Saved entries
++++++++

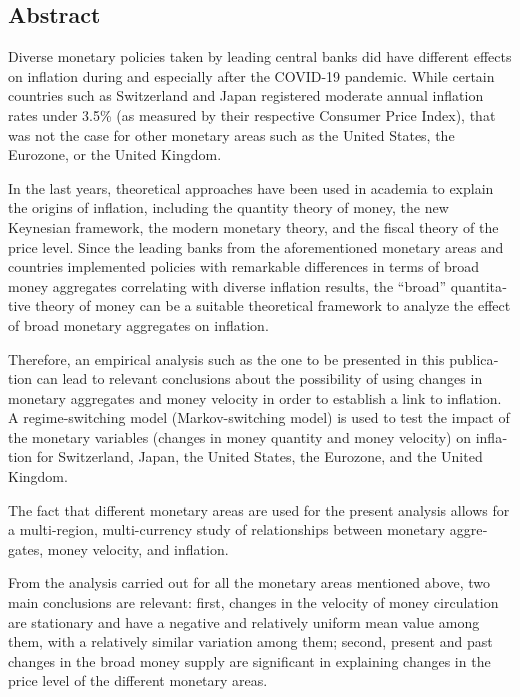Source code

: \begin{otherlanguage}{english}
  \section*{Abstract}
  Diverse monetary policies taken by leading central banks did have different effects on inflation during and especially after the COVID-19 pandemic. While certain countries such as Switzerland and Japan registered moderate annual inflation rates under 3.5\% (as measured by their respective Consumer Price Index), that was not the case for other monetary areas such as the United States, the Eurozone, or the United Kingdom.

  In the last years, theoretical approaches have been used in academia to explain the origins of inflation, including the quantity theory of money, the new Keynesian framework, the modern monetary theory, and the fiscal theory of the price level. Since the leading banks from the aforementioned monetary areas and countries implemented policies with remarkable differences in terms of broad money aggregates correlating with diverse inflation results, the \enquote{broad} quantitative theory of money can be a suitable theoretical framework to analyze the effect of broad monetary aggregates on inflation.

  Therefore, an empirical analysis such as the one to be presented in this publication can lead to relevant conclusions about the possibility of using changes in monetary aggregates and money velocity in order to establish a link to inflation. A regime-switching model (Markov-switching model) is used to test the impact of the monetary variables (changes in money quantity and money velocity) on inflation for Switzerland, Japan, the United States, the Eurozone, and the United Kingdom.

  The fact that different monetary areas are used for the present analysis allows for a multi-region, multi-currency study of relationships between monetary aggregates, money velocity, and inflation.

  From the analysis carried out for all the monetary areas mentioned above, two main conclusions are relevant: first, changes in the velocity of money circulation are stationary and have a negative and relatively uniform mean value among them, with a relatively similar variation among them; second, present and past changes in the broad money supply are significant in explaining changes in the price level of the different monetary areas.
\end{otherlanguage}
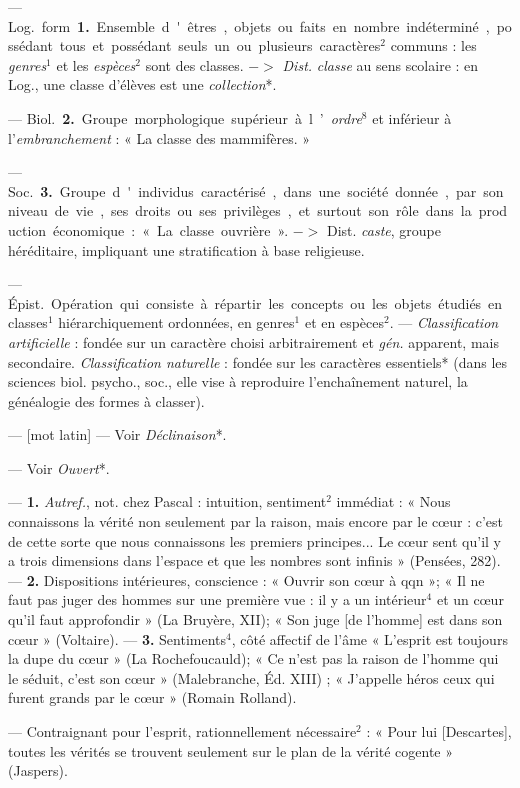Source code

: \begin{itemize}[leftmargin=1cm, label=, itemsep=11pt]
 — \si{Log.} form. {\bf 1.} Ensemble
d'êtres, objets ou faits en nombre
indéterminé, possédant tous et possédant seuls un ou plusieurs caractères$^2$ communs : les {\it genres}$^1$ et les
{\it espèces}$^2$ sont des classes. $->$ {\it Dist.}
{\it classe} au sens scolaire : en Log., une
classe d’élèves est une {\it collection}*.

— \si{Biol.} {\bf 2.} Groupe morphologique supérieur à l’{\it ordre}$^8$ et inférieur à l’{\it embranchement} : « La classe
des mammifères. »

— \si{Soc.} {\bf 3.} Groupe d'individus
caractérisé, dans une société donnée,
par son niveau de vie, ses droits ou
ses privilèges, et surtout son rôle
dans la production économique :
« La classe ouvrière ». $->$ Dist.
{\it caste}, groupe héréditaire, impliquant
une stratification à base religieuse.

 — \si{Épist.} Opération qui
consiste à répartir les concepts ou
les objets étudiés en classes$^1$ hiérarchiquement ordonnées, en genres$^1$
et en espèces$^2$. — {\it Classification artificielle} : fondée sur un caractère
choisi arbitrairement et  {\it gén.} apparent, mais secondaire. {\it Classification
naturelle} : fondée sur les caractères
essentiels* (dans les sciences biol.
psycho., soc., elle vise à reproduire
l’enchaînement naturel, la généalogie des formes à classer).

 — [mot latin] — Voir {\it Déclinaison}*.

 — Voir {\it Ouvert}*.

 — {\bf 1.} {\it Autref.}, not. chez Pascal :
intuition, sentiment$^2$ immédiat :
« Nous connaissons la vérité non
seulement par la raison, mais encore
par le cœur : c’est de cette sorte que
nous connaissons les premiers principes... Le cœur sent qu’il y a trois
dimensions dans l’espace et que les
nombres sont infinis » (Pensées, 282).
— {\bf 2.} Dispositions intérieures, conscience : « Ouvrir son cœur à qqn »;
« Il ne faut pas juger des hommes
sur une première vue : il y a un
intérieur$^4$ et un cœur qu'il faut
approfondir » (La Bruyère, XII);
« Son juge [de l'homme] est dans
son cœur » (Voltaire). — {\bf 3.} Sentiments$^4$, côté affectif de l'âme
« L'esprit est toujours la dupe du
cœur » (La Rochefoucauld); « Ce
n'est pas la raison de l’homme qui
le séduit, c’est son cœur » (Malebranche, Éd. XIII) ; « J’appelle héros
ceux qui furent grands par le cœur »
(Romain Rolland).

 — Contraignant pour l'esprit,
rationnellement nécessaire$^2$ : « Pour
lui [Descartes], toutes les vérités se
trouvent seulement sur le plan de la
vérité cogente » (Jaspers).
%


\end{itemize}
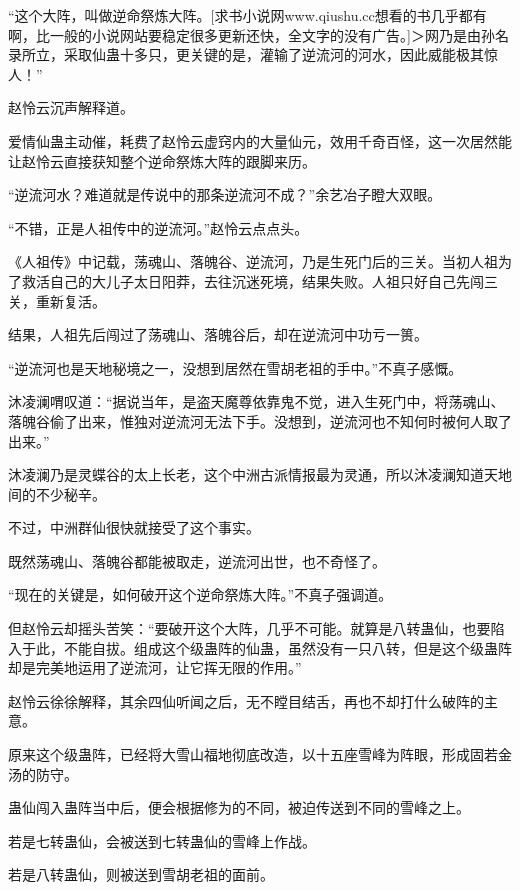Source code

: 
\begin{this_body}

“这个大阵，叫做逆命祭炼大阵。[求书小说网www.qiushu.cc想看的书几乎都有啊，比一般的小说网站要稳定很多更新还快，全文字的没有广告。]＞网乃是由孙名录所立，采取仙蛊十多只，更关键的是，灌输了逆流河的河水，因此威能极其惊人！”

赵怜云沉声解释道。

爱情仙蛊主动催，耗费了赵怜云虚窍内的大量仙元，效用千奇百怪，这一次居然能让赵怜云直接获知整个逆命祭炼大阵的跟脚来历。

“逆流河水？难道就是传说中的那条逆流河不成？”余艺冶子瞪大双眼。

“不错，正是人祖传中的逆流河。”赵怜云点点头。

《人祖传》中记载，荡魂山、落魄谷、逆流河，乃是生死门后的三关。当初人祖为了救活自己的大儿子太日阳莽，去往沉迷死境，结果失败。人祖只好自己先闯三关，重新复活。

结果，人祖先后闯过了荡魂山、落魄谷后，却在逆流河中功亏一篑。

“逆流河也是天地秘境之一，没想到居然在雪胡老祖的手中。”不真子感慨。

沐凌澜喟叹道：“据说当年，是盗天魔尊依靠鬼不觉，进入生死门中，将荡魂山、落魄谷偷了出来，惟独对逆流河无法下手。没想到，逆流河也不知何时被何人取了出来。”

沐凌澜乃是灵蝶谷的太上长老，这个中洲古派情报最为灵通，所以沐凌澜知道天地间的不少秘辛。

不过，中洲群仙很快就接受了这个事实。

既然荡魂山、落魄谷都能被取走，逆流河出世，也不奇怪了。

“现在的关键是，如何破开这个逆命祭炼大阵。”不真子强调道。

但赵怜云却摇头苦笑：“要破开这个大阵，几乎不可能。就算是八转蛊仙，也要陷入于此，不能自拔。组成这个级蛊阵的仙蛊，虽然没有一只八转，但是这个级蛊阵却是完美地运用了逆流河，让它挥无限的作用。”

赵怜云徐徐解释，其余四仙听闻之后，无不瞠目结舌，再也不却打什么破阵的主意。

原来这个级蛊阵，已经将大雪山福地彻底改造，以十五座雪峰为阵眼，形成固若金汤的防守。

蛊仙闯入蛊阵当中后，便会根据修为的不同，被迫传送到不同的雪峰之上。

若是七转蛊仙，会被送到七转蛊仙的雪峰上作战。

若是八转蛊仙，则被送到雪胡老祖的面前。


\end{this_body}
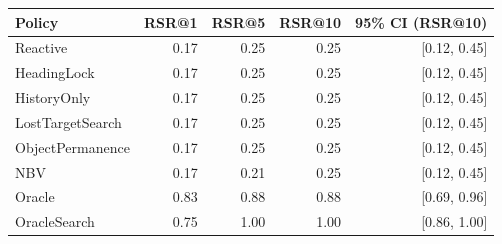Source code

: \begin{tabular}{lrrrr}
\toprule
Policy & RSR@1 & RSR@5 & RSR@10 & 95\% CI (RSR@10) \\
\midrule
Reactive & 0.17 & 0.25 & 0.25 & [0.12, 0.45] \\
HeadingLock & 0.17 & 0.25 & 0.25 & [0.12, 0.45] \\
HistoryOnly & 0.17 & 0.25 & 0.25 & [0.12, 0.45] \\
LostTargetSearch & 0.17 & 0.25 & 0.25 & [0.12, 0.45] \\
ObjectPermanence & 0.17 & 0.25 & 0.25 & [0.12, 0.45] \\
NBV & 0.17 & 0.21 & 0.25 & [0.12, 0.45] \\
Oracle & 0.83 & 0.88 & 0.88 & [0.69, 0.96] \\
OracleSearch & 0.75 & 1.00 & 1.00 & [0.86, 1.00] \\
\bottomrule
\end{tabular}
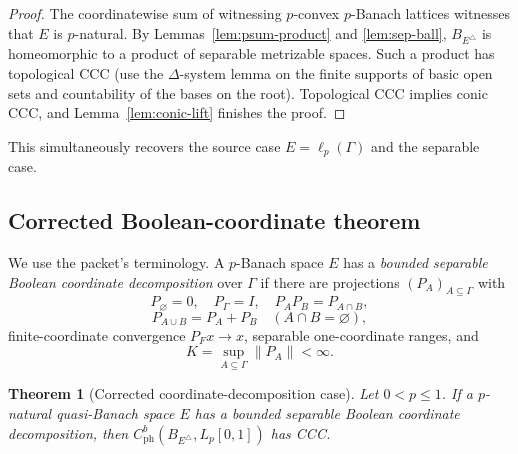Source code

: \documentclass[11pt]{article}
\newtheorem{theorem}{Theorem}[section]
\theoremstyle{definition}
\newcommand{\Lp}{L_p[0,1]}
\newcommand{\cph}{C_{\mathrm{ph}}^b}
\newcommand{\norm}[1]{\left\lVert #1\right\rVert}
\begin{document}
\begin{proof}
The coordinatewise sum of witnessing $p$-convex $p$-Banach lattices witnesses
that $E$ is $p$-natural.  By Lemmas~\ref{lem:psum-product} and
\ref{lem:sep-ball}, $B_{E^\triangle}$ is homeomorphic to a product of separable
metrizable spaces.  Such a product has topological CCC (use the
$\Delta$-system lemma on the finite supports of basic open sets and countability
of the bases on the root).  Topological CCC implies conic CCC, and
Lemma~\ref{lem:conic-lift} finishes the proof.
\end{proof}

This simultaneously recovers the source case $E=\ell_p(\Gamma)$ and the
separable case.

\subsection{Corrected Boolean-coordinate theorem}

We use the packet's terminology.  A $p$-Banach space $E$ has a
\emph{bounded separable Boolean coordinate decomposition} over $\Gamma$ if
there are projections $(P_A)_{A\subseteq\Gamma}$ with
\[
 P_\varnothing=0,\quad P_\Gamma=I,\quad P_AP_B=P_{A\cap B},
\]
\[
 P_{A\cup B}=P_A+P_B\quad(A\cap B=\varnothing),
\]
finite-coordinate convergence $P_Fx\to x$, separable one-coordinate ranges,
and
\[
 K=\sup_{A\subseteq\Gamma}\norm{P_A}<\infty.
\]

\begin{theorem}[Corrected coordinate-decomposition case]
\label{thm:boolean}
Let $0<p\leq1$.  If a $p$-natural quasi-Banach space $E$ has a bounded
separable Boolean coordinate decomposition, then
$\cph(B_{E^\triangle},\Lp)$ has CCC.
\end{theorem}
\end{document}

++++++++

Exercise requirements: When copying from the data above, print only the lines from the line containing "若是八转蛊仙，则被送到雪胡老祖的面前。" to the line containing "LostTargetSearch & 0.17", exactly, and leave the pictures out.

Answer for this exercise:
若是八转蛊仙，则被送到雪胡老祖的面前。


\end{this_body}
Source code

: \begin{tabular}{lrrrr}
\toprule
Policy & RSR@1 & RSR@5 & RSR@10 & 95\% CI (RSR@10) \\
\midrule
Reactive & 0.17 & 0.25 & 0.25 & [0.12, 0.45] \\
HeadingLock & 0.17 & 0.25 & 0.25 & [0.12, 0.45] \\
HistoryOnly & 0.17 & 0.25 & 0.25 & [0.12, 0.45] \\
LostTargetSearch & 0.17 & 0.25 & 0.25 & [0.12, 0.45] \\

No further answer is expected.